FSI for redevelopment raises Mumbai's skyline

Mumbai's vertical expansion is at stratospheric levels for a city that lacks room. In some rehabilitation housing designs, the floor space index (FSI) is almost unrestricted, allowing developers to build even in densely populated locations.

Construction has started on India's highest residential twin buildings on a two-acre land that had housed the historic Chikalwadi chawls in south Mumbai, along a small road called Javji Dadaji Marg.

In accordance with Development Control Regulation 33 (9) designed for cluster redevelopment, the FSI, or ratio, which determines how much can be erected on a site, is 10, or ten. In the island city, the FSI is typically around 3. A builder can erect 10,000 square metres on a plot measuring 1,000 square metres if the FSI is 10.
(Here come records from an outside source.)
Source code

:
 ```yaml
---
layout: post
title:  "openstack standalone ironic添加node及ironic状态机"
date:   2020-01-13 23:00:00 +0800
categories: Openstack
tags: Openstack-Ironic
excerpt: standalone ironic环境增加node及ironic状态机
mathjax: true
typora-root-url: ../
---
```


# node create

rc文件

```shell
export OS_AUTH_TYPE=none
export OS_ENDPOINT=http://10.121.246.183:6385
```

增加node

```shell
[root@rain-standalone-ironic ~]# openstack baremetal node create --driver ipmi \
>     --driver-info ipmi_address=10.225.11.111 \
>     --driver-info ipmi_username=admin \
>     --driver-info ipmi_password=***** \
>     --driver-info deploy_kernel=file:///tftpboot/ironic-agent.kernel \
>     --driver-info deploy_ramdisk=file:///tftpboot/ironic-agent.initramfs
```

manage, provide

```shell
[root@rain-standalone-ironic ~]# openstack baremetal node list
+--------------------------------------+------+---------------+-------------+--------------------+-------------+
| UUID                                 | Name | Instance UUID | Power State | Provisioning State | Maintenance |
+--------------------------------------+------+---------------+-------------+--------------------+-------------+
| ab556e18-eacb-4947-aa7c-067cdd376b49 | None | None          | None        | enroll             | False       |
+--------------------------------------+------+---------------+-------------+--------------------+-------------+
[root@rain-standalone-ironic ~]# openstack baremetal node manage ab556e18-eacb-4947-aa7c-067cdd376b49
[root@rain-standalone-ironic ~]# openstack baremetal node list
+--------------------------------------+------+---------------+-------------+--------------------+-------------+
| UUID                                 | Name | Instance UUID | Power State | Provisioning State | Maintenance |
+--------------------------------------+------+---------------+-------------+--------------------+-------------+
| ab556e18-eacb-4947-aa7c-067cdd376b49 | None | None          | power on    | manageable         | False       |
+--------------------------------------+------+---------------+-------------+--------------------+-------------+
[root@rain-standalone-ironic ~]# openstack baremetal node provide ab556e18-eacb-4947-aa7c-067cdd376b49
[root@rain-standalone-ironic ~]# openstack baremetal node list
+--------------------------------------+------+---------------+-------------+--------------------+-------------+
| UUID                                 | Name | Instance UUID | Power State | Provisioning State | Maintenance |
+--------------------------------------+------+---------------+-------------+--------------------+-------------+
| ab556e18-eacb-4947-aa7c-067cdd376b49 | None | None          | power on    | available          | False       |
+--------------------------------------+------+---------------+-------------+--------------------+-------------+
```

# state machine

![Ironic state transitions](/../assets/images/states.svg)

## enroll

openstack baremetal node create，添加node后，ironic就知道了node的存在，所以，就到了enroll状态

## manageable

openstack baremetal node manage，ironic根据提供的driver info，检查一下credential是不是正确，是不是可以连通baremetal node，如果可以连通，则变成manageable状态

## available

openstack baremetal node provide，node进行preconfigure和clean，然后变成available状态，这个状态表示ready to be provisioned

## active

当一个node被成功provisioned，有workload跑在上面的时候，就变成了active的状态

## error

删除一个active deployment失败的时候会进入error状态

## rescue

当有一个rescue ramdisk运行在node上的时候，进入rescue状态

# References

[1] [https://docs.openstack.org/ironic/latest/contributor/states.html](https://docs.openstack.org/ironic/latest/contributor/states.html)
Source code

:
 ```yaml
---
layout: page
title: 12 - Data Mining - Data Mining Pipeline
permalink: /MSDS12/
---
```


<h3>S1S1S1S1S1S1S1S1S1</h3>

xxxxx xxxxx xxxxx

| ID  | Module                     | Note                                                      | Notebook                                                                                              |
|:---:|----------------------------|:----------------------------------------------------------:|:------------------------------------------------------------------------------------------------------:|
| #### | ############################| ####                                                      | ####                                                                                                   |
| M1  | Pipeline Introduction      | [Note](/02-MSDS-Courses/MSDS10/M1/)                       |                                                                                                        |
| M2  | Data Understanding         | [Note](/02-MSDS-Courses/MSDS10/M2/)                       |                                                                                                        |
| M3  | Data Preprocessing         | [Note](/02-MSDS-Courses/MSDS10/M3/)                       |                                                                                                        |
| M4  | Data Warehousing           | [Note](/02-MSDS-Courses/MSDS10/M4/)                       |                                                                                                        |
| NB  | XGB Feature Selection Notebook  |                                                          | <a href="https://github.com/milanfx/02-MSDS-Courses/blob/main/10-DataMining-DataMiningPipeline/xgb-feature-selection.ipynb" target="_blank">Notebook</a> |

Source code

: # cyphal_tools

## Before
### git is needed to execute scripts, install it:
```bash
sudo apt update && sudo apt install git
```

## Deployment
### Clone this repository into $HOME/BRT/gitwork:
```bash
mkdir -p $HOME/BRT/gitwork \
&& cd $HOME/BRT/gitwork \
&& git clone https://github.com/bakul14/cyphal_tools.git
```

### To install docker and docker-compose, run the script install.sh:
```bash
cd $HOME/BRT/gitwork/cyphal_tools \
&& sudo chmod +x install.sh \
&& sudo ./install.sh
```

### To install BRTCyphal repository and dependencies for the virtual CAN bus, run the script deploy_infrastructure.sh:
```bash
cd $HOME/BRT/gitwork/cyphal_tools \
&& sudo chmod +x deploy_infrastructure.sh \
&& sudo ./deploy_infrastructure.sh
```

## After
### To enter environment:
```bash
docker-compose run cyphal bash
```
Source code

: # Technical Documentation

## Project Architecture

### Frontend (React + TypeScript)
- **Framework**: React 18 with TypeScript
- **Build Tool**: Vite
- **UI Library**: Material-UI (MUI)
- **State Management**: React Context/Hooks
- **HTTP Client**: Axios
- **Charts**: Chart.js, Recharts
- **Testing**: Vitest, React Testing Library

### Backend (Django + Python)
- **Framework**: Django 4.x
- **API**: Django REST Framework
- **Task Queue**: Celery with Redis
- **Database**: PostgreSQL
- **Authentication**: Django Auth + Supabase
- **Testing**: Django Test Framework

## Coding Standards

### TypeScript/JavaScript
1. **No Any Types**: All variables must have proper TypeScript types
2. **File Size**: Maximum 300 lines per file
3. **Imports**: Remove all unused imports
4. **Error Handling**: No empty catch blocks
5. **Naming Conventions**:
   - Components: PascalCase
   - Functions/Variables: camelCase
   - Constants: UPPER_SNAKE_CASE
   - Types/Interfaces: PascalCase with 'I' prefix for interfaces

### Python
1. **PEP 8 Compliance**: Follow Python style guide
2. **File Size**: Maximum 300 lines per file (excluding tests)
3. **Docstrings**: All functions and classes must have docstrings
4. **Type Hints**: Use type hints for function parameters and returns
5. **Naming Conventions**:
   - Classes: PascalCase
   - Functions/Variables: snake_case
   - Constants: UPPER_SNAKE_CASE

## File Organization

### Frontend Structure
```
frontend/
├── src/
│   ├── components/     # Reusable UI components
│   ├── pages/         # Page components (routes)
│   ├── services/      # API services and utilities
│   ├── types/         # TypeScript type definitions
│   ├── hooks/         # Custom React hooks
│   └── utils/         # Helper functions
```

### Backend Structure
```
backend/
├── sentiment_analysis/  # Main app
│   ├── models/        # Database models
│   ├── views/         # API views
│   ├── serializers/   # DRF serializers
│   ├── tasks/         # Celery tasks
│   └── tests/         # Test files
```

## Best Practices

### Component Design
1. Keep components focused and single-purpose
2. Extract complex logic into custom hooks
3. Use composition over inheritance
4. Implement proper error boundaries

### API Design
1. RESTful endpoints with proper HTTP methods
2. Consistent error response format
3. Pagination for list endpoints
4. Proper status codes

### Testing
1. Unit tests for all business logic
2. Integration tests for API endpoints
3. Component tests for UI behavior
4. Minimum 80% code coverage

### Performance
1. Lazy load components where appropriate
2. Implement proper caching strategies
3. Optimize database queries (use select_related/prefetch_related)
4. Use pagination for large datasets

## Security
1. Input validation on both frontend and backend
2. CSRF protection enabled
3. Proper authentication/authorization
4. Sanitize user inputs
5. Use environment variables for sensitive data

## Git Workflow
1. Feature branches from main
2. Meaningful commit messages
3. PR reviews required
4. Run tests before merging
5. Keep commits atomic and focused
When finished, the twin buildings known as Aaradhya Avaan will be 61 habitable floors, 18 podiums, and 312-meters tall.

The Minerva (306 metres) at Mahalaxmi is now the tallest residential structure in Mumbai.

But given its high FSI, can Mumbai support the weight of such large constructions? According to former chief planner of the Mumbai Metropolitan Region Development Authority and environmental sustainability planner Kedarnath Rao Ghorpade, Mumbai has served as a "urban planning experiment laboratory" in terms of expanding the land potential.